- Required action
In your copy, drop the images and return each record exactly as it stands.

- Source texts of formatted documents

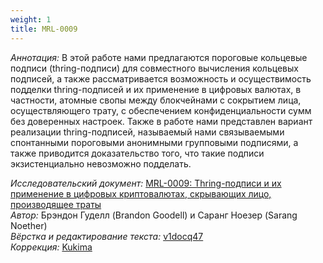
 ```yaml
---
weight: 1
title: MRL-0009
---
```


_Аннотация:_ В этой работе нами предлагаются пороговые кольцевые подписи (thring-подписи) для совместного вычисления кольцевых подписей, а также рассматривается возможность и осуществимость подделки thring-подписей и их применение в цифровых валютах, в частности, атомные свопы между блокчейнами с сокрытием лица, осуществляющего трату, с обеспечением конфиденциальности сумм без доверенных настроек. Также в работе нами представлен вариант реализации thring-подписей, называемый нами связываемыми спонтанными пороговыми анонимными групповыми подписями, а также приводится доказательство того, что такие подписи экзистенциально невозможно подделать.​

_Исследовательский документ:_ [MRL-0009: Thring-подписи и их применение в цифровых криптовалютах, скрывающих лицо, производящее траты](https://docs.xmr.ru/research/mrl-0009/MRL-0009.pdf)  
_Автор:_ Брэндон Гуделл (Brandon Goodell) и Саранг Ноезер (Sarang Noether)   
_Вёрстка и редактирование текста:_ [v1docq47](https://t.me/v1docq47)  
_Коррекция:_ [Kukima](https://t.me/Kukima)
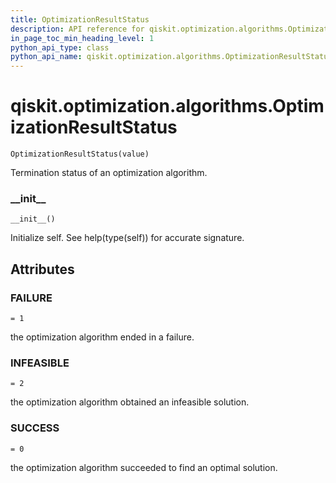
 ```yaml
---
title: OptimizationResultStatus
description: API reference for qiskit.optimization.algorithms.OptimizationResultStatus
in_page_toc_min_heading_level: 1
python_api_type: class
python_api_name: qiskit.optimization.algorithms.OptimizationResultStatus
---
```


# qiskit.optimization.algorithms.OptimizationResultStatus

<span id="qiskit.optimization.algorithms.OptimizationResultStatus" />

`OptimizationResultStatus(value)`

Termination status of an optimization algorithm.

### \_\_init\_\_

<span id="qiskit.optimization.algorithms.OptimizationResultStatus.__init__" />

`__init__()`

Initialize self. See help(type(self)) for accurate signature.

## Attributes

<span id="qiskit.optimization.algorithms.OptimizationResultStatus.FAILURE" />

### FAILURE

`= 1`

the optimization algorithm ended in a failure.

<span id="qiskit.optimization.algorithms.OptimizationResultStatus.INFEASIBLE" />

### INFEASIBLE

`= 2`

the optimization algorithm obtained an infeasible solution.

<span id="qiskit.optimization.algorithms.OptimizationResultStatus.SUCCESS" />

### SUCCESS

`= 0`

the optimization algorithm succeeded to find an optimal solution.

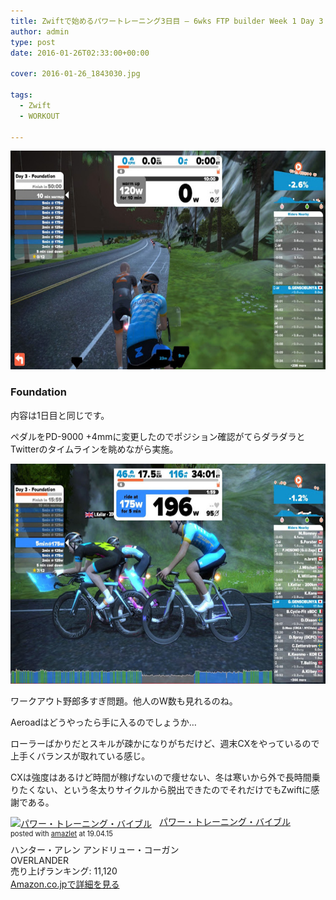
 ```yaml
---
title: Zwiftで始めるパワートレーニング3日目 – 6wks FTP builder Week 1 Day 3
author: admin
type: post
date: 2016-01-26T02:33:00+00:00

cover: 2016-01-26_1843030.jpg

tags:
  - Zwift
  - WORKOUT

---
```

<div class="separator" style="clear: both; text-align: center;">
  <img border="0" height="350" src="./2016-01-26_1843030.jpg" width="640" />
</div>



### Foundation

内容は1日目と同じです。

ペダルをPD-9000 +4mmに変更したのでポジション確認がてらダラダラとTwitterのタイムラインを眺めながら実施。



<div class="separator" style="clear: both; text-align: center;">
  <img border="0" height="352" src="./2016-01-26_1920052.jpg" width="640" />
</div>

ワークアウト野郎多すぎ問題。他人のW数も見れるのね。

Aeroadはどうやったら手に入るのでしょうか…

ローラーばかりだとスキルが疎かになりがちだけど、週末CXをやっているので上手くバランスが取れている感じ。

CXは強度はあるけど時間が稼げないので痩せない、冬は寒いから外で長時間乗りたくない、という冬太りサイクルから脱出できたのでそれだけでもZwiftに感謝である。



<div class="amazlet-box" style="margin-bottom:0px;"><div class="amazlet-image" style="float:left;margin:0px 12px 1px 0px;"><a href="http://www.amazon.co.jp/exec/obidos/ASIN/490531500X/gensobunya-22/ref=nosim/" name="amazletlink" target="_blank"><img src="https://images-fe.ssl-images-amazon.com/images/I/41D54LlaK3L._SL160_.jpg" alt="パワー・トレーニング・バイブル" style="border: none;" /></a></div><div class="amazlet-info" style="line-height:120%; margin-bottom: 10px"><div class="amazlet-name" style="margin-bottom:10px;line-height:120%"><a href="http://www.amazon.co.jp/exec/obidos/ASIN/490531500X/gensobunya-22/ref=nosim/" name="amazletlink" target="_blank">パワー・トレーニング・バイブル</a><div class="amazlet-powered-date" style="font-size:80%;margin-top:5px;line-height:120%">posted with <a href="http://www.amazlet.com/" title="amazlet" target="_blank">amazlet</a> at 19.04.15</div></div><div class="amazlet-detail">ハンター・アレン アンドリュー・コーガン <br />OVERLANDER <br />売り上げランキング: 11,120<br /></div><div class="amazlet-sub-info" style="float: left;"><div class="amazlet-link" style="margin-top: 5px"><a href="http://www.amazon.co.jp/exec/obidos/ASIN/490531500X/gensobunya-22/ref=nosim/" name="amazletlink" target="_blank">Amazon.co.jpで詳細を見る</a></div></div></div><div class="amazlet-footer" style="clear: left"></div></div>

- Final answer
 ```yaml
---
weight: 1
title: MRL-0009
---
```


_Аннотация:_ В этой работе нами предлагаются пороговые кольцевые подписи (thring-подписи) для совместного вычисления кольцевых подписей, а также рассматривается возможность и осуществимость подделки thring-подписей и их применение в цифровых валютах, в частности, атомные свопы между блокчейнами с сокрытием лица, осуществляющего трату, с обеспечением конфиденциальности сумм без доверенных настроек. Также в работе нами представлен вариант реализации thring-подписей, называемый нами связываемыми спонтанными пороговыми анонимными групповыми подписями, а также приводится доказательство того, что такие подписи экзистенциально невозможно подделать.​

_Исследовательский документ:_ [MRL-0009: Thring-подписи и их применение в цифровых криптовалютах, скрывающих лицо, производящее траты](https://docs.xmr.ru/research/mrl-0009/MRL-0009.pdf)  
_Автор:_ Брэндон Гуделл (Brandon Goodell) и Саранг Ноезер (Sarang Noether)   
_Вёрстка и редактирование текста:_ [v1docq47](https://t.me/v1docq47)  
_Коррекция:_ [Kukima](https://t.me/Kukima)
 ```yaml
---
title: OptimizationResultStatus
description: API reference for qiskit.optimization.algorithms.OptimizationResultStatus
in_page_toc_min_heading_level: 1
python_api_type: class
python_api_name: qiskit.optimization.algorithms.OptimizationResultStatus
---
```


# qiskit.optimization.algorithms.OptimizationResultStatus

<span id="qiskit.optimization.algorithms.OptimizationResultStatus" />

`OptimizationResultStatus(value)`

Termination status of an optimization algorithm.

### \_\_init\_\_

<span id="qiskit.optimization.algorithms.OptimizationResultStatus.__init__" />

`__init__()`

Initialize self. See help(type(self)) for accurate signature.

## Attributes

<span id="qiskit.optimization.algorithms.OptimizationResultStatus.FAILURE" />

### FAILURE

`= 1`

the optimization algorithm ended in a failure.

<span id="qiskit.optimization.algorithms.OptimizationResultStatus.INFEASIBLE" />

### INFEASIBLE

`= 2`

the optimization algorithm obtained an infeasible solution.

<span id="qiskit.optimization.algorithms.OptimizationResultStatus.SUCCESS" />

### SUCCESS

`= 0`

the optimization algorithm succeeded to find an optimal solution.

 ```yaml
---
title: Zwiftで始めるパワートレーニング3日目 – 6wks FTP builder Week 1 Day 3
author: admin
type: post
date: 2016-01-26T02:33:00+00:00

cover: 2016-01-26_1843030.jpg

tags:
  - Zwift
  - WORKOUT

---
```

<div class="separator" style="clear: both; text-align: center;">
  <img border="0" height="350" src="./2016-01-26_1843030.jpg" width="640" />
</div>



### Foundation

内容は1日目と同じです。

ペダルをPD-9000 +4mmに変更したのでポジション確認がてらダラダラとTwitterのタイムラインを眺めながら実施。



<div class="separator" style="clear: both; text-align: center;">
  <img border="0" height="352" src="./2016-01-26_1920052.jpg" width="640" />
</div>

ワークアウト野郎多すぎ問題。他人のW数も見れるのね。

Aeroadはどうやったら手に入るのでしょうか…

ローラーばかりだとスキルが疎かになりがちだけど、週末CXをやっているので上手くバランスが取れている感じ。

CXは強度はあるけど時間が稼げないので痩せない、冬は寒いから外で長時間乗りたくない、という冬太りサイクルから脱出できたのでそれだけでもZwiftに感謝である。



<div class="amazlet-box" style="margin-bottom:0px;"><div class="amazlet-image" style="float:left;margin:0px 12px 1px 0px;"><a href="http://www.amazon.co.jp/exec/obidos/ASIN/490531500X/gensobunya-22/ref=nosim/" name="amazletlink" target="_blank"><img src="https://images-fe.ssl-images-amazon.com/images/I/41D54LlaK3L._SL160_.jpg" alt="パワー・トレーニング・バイブル" style="border: none;" /></a></div><div class="amazlet-info" style="line-height:120%; margin-bottom: 10px"><div class="amazlet-name" style="margin-bottom:10px;line-height:120%"><a href="http://www.amazon.co.jp/exec/obidos/ASIN/490531500X/gensobunya-22/ref=nosim/" name="amazletlink" target="_blank">パワー・トレーニング・バイブル</a><div class="amazlet-powered-date" style="font-size:80%;margin-top:5px;line-height:120%">posted with <a href="http://www.amazlet.com/" title="amazlet" target="_blank">amazlet</a> at 19.04.15</div></div><div class="amazlet-detail">ハンター・アレン アンドリュー・コーガン <br />OVERLANDER <br />売り上げランキング: 11,120<br /></div><div class="amazlet-sub-info" style="float: left;"><div class="amazlet-link" style="margin-top: 5px"><a href="http://www.amazon.co.jp/exec/obidos/ASIN/490531500X/gensobunya-22/ref=nosim/" name="amazletlink" target="_blank">Amazon.co.jpで詳細を見る</a></div></div></div><div class="amazlet-footer" style="clear: left"></div></div>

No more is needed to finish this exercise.